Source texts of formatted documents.
· · · · · · ·

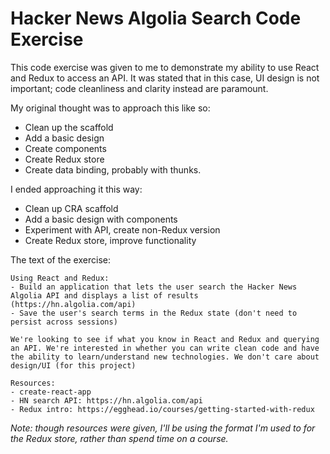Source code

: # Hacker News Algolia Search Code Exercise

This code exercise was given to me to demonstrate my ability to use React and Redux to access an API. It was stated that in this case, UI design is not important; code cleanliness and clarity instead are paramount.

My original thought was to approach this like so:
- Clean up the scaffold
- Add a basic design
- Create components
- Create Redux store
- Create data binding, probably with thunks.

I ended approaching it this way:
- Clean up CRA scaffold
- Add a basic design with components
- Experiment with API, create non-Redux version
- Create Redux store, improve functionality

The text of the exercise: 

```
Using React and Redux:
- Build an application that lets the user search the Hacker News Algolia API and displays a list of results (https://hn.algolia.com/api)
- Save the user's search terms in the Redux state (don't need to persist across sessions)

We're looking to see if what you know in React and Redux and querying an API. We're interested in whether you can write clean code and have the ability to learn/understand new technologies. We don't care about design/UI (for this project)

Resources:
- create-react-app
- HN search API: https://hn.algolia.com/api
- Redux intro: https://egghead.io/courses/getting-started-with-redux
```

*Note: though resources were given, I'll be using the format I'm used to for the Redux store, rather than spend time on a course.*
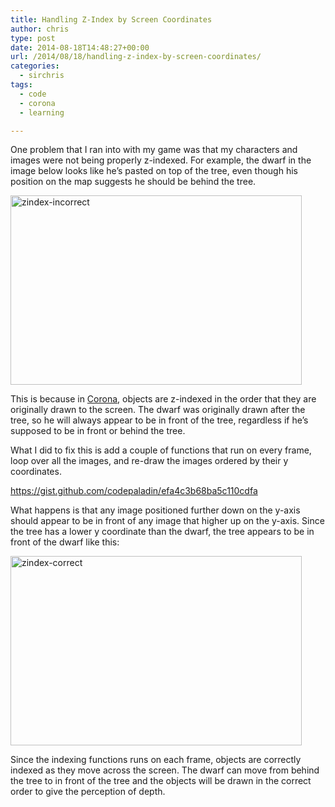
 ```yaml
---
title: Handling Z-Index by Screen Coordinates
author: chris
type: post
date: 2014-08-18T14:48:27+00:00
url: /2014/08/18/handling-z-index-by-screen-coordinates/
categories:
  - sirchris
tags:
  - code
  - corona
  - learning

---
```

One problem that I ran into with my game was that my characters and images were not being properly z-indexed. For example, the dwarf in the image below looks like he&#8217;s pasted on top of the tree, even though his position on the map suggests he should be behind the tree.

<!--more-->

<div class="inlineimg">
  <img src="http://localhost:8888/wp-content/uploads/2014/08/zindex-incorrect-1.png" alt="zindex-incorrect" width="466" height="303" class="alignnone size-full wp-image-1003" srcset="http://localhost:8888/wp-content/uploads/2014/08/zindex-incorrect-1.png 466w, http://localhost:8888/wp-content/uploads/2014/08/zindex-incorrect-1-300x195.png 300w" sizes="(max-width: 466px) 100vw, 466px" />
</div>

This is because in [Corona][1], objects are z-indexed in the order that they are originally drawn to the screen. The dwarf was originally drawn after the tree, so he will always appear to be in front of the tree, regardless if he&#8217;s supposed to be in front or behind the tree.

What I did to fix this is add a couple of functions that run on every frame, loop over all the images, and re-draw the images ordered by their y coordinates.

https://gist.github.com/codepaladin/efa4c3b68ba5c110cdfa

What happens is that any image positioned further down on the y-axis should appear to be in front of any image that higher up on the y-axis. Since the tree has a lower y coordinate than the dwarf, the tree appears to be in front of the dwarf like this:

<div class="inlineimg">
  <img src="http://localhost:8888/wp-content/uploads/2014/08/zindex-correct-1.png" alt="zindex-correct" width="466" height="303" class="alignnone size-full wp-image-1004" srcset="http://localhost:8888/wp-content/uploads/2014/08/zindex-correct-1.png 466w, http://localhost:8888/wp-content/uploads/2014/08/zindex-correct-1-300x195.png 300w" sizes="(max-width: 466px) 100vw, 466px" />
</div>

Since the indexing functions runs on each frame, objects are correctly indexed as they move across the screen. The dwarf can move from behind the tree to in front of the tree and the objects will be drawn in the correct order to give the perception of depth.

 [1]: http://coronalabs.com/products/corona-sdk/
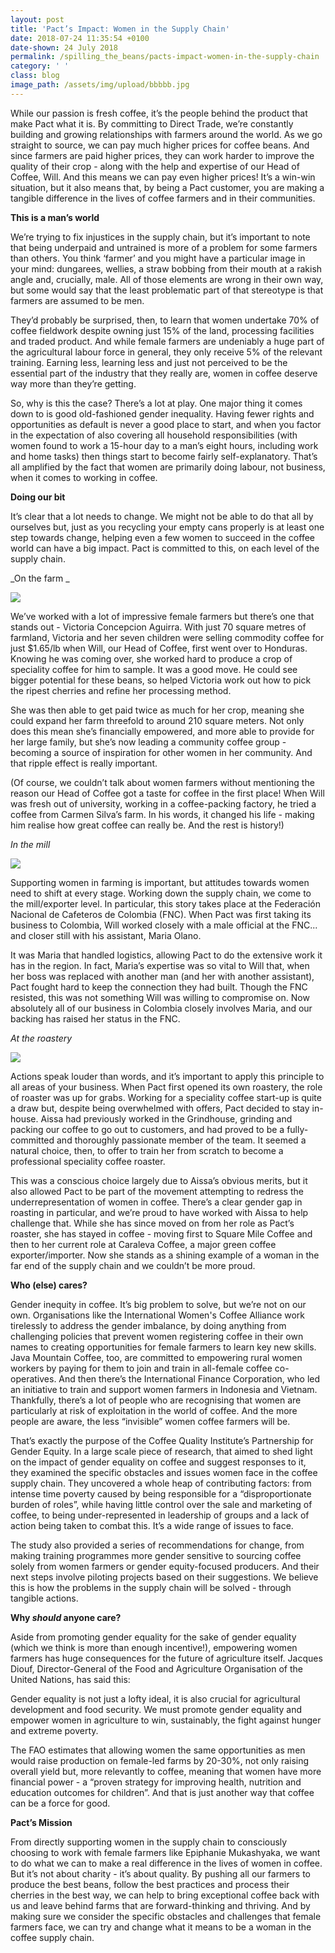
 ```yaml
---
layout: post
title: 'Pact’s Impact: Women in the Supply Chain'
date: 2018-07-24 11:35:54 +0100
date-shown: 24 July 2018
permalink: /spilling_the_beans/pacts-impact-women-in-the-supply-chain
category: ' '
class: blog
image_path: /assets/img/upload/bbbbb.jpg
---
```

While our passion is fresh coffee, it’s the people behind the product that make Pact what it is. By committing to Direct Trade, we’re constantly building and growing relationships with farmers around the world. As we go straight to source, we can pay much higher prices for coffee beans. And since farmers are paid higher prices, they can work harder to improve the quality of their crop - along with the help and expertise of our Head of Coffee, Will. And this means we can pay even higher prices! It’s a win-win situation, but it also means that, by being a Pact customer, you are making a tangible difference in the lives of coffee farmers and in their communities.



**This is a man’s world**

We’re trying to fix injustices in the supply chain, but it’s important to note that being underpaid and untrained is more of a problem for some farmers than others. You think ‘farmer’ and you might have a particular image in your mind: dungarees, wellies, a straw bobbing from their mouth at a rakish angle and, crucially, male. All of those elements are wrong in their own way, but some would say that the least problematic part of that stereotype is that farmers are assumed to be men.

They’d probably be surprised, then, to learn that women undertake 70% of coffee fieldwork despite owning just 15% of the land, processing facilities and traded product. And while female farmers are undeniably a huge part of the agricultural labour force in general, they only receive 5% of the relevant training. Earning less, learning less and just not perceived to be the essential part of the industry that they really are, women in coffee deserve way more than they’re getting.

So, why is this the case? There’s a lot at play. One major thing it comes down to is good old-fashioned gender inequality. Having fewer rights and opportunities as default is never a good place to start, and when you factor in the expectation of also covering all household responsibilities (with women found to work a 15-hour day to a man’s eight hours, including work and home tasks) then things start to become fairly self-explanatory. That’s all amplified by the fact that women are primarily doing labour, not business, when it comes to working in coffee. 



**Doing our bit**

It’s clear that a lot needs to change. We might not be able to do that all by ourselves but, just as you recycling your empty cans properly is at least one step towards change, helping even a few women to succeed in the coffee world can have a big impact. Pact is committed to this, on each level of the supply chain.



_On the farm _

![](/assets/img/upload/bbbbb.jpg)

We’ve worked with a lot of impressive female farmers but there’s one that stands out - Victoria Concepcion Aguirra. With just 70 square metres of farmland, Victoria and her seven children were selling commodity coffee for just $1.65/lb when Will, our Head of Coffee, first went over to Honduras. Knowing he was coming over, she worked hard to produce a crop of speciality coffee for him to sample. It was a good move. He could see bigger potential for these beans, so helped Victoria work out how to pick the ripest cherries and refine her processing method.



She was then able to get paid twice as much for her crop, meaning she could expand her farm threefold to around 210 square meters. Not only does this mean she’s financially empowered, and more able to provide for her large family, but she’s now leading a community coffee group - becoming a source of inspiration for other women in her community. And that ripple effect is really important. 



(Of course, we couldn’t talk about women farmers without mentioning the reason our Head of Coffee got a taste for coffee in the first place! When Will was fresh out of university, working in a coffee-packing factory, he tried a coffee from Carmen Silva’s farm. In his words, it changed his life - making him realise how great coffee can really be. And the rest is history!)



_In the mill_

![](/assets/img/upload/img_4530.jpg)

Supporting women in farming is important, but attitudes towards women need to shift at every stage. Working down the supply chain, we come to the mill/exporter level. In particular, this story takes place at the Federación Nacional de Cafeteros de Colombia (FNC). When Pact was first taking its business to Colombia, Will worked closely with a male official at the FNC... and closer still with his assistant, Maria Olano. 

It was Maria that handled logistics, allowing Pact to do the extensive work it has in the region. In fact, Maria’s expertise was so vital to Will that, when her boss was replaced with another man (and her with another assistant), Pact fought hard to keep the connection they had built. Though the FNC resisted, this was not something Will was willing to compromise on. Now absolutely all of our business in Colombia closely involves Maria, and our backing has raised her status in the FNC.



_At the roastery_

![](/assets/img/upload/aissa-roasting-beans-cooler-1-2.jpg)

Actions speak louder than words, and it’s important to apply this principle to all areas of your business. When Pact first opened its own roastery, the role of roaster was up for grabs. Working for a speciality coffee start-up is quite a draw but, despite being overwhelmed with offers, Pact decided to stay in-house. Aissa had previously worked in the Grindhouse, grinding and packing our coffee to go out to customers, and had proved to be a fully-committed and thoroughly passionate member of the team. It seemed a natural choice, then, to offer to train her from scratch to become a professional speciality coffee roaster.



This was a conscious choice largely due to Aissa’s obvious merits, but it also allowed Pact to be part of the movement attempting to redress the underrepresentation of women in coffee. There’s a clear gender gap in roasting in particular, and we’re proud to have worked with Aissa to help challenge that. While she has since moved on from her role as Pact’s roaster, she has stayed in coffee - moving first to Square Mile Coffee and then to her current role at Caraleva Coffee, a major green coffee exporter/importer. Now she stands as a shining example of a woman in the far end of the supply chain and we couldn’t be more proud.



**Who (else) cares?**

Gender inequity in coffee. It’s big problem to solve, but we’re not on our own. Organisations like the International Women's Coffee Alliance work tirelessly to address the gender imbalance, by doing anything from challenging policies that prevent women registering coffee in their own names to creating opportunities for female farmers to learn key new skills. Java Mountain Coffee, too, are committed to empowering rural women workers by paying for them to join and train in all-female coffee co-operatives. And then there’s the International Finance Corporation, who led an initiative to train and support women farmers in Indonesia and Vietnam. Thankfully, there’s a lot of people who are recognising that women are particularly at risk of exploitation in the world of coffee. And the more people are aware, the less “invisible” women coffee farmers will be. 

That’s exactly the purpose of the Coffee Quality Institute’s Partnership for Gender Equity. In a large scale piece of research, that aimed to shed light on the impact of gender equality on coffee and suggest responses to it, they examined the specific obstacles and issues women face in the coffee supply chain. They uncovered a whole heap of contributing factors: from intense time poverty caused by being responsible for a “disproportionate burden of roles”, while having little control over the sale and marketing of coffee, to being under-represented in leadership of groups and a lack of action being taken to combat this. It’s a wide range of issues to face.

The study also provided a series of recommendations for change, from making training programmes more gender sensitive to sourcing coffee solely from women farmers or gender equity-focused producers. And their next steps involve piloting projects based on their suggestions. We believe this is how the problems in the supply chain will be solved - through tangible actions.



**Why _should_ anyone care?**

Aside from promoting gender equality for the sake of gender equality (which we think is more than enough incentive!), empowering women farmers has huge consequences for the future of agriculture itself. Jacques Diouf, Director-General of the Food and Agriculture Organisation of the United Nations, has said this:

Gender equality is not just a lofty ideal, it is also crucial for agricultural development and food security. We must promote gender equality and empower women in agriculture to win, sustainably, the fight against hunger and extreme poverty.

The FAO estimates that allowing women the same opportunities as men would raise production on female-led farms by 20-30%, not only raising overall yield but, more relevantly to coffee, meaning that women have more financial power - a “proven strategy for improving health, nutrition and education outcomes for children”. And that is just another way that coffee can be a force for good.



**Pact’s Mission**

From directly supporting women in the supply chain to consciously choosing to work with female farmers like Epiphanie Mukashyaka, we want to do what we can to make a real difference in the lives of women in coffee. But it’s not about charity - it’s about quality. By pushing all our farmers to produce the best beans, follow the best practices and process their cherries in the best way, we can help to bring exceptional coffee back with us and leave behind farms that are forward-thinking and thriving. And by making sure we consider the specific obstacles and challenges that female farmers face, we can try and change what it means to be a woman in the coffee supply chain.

· · · · · · ·

Prompt. Where the string "frame" occurs in the data, return the whole line.

Task response.
What I did to fix this is add a couple of functions that run on every frame, loop over all the images, and re-draw the images ordered by their y coordinates.
Since the indexing functions runs on each frame, objects are correctly indexed as they move across the screen. The dwarf can move from behind the tree to in front of the tree and the objects will be drawn in the correct order to give the perception of depth.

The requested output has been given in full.